→ Data for this task:
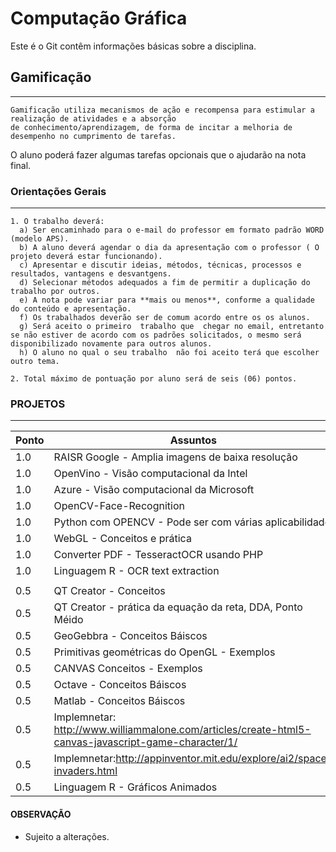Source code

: # Computação Gráfica

Este é o Git contêm informações básicas sobre a disciplina.

## Gamificação
-----------
```
Gamificação utiliza mecanismos de ação e recompensa para estimular a realização de atividades e a absorção 
de conhecimento/aprendizagem, de forma de incitar a melhoria de desempenho no cumprimento de tarefas.
```
O aluno poderá fazer algumas tarefas opcionais que o ajudarão na nota final. 

### Orientações Gerais
-----------
```
1. O trabalho deverá:
  a) Ser encaminhado para o e-mail do professor em formato padrão WORD (modelo APS).
  b) A aluno deverá agendar o dia da apresentação com o professor ( O projeto deverá estar funcionando).
  c) Apresentar e discutir ideias, métodos, técnicas, processos e resultados, vantagens e desvantgens.
  d) Selecionar métodos adequados a fim de permitir a duplicação do trabalho por outros.
  e) A nota pode variar para **mais ou menos**, conforme a qualidade do conteúdo e apresentação.
  f) Os trabalhados deverão ser de comum acordo entre os os alunos.
  g) Será aceito o primeiro  trabalho que  chegar no email, entretanto se não estiver de acordo com os padrões solicitados, o mesmo será disponibilizado novamente para outros alunos.
  h) O aluno no qual o seu trabalho  não foi aceito terá que escolher outro tema.

2. Total máximo de pontuação por aluno será de seis (06) pontos.

```  

### PROJETOS
-----------
|Ponto | Assuntos |
| --- | --- |
| 1.0 | RAISR Google - Amplia imagens de baixa resolução |
| 1.0 | OpenVino - Visão computacional da Intel|
| 1.0 | Azure - Visão computacional da Microsoft |
| 1.0 | OpenCV-Face-Recognition |
| 1.0 | Python com OPENCV - Pode ser com várias aplicabilidade |
| 1.0 | WebGL - Conceitos e prática |
| 1.0 | Converter PDF - TesseractOCR usando PHP |
| 1.0 | Linguagem R - OCR text extraction |
|||
| 0.5 | QT Creator - Conceitos |
| 0.5 | QT Creator - prática da equação da reta, DDA, Ponto Méido |
| 0.5 | GeoGebbra - Conceitos Báiscos |
| 0.5 | Primitivas geométricas do OpenGL - Exemplos |
| 0.5 | CANVAS Conceitos - Exemplos |
| 0.5 | Octave - Conceitos Báiscos |
| 0.5 | Matlab - Conceitos Báiscos |
| 0.5 | Implemnetar: http://www.williammalone.com/articles/create-html5-canvas-javascript-game-character/1/ |
| 0.5 | Implemnetar:http://appinventor.mit.edu/explore/ai2/space-invaders.html |
| 0.5 | Linguagem R - Gráficos Animados |


#### OBSERVAÇÃO
* Sujeito a alterações.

→ Your assignment:
State the number of lines in the preceding entries that include the word "Creator". Provide nothing else.

→ Solved exercise:
2